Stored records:
....................
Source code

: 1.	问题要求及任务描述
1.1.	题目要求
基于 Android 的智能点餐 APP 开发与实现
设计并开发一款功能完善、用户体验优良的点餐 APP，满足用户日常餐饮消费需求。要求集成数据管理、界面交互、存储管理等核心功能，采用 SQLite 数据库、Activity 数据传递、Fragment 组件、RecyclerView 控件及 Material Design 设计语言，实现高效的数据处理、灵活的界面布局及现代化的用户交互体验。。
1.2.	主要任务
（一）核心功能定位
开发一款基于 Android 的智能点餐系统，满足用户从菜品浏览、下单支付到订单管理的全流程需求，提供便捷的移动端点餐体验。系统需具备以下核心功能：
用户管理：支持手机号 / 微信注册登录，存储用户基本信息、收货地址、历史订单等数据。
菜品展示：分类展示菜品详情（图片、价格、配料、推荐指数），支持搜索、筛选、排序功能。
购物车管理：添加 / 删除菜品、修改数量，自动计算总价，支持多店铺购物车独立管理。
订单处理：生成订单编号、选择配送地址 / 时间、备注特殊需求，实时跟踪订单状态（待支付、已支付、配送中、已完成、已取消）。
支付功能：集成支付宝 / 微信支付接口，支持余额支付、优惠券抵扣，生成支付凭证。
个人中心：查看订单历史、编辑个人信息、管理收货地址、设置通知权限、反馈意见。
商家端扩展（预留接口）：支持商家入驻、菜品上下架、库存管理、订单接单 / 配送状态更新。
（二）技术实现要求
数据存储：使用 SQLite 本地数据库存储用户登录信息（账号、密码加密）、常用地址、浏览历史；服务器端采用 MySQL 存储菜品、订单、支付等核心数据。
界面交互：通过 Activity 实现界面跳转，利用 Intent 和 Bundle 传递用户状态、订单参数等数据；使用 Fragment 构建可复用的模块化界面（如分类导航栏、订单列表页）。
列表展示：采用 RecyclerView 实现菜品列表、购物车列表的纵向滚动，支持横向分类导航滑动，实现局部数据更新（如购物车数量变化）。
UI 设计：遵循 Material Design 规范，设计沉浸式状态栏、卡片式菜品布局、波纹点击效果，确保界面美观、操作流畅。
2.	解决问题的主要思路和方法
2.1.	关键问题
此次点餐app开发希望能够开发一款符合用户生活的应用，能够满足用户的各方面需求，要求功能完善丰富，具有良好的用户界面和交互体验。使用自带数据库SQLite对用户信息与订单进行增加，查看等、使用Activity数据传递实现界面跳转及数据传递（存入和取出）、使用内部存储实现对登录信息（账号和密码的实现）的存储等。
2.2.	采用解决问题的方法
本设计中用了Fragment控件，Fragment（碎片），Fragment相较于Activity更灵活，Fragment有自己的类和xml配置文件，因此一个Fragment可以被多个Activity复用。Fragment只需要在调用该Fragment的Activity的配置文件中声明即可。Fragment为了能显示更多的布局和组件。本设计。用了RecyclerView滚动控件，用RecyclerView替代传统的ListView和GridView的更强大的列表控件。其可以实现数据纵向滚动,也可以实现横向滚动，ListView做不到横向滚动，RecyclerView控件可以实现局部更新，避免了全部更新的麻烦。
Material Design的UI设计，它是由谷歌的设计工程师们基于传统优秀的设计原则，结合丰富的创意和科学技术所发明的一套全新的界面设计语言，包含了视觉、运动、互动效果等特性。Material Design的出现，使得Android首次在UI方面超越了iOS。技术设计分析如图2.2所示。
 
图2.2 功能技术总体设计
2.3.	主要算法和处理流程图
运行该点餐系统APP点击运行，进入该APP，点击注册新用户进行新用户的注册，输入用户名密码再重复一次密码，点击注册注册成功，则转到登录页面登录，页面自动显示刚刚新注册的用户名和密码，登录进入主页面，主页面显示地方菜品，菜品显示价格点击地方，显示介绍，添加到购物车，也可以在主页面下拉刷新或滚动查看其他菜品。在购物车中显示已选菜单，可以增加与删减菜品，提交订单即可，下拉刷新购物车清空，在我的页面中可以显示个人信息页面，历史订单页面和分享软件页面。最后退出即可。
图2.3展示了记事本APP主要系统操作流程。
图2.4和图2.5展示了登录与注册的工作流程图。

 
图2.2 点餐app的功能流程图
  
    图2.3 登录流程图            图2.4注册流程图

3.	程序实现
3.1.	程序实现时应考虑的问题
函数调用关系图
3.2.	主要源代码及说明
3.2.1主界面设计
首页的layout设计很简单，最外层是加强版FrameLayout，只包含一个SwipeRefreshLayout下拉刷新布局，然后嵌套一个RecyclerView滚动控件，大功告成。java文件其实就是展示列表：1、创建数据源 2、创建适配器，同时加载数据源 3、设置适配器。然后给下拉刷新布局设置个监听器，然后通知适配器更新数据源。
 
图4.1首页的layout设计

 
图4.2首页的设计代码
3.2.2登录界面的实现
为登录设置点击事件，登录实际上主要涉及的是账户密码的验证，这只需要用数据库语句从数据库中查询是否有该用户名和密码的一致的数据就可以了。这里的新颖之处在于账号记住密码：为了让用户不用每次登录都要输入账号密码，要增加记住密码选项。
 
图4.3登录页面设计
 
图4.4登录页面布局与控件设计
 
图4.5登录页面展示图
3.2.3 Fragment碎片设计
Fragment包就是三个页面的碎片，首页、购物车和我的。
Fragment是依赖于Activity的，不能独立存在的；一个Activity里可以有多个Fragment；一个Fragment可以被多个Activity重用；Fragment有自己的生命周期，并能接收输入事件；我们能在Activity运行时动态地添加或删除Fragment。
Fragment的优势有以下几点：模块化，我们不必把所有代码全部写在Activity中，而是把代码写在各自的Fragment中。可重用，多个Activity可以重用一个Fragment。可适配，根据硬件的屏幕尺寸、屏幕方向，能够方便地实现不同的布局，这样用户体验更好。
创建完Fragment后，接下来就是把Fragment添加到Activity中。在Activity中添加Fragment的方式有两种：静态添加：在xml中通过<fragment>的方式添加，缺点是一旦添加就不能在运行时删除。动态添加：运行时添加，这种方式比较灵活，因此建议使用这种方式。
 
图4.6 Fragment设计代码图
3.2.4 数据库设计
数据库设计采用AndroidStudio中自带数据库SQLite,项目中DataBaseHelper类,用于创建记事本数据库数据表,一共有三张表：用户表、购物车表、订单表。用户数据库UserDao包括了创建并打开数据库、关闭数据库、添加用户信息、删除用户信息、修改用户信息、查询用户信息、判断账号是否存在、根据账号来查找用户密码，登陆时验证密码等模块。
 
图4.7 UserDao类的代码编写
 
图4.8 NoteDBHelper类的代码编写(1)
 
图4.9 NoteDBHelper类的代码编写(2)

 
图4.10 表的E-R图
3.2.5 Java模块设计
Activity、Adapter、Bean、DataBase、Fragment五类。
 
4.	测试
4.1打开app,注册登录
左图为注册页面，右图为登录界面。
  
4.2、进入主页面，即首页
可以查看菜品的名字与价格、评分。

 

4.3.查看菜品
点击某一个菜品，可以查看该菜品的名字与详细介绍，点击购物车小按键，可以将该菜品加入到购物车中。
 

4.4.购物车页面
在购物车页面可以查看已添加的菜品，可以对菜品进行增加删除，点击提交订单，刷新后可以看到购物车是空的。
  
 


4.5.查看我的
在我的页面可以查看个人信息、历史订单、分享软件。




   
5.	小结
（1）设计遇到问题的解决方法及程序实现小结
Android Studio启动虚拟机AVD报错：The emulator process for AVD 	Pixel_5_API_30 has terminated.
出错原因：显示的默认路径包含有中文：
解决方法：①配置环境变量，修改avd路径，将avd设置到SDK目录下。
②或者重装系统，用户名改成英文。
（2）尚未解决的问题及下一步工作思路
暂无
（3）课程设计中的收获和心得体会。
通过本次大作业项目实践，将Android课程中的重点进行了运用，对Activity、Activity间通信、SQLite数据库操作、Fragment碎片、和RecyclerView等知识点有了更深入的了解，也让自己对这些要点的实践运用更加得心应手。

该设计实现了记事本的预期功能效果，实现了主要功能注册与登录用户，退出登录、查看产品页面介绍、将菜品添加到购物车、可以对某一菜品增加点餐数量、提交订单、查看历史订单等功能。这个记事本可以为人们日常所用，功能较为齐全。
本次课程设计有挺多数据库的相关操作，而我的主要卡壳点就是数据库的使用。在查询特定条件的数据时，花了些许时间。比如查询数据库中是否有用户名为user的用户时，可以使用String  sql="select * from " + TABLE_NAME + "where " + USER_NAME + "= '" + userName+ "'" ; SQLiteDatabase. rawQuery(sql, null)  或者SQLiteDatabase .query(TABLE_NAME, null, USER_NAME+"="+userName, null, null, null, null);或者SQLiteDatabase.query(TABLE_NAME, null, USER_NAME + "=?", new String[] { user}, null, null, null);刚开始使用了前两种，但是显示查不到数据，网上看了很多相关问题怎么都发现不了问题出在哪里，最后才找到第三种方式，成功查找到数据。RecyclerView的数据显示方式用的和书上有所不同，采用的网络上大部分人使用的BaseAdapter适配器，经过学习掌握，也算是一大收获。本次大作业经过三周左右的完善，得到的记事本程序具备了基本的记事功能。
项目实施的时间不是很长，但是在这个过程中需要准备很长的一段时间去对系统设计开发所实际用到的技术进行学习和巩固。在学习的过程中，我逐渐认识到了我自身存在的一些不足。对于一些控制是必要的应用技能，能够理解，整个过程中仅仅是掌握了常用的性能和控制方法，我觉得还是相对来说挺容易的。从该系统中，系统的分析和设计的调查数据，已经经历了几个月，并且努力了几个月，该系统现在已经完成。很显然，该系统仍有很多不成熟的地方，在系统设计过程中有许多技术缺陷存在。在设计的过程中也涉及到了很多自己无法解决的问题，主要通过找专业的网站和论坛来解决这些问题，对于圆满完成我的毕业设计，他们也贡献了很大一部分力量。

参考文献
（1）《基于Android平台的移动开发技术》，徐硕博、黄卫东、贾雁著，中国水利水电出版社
....................
» What to produce
Work out how many lines in the records include "NoteDBHelper类的代码编写". Only the number should be given.

» Task response
2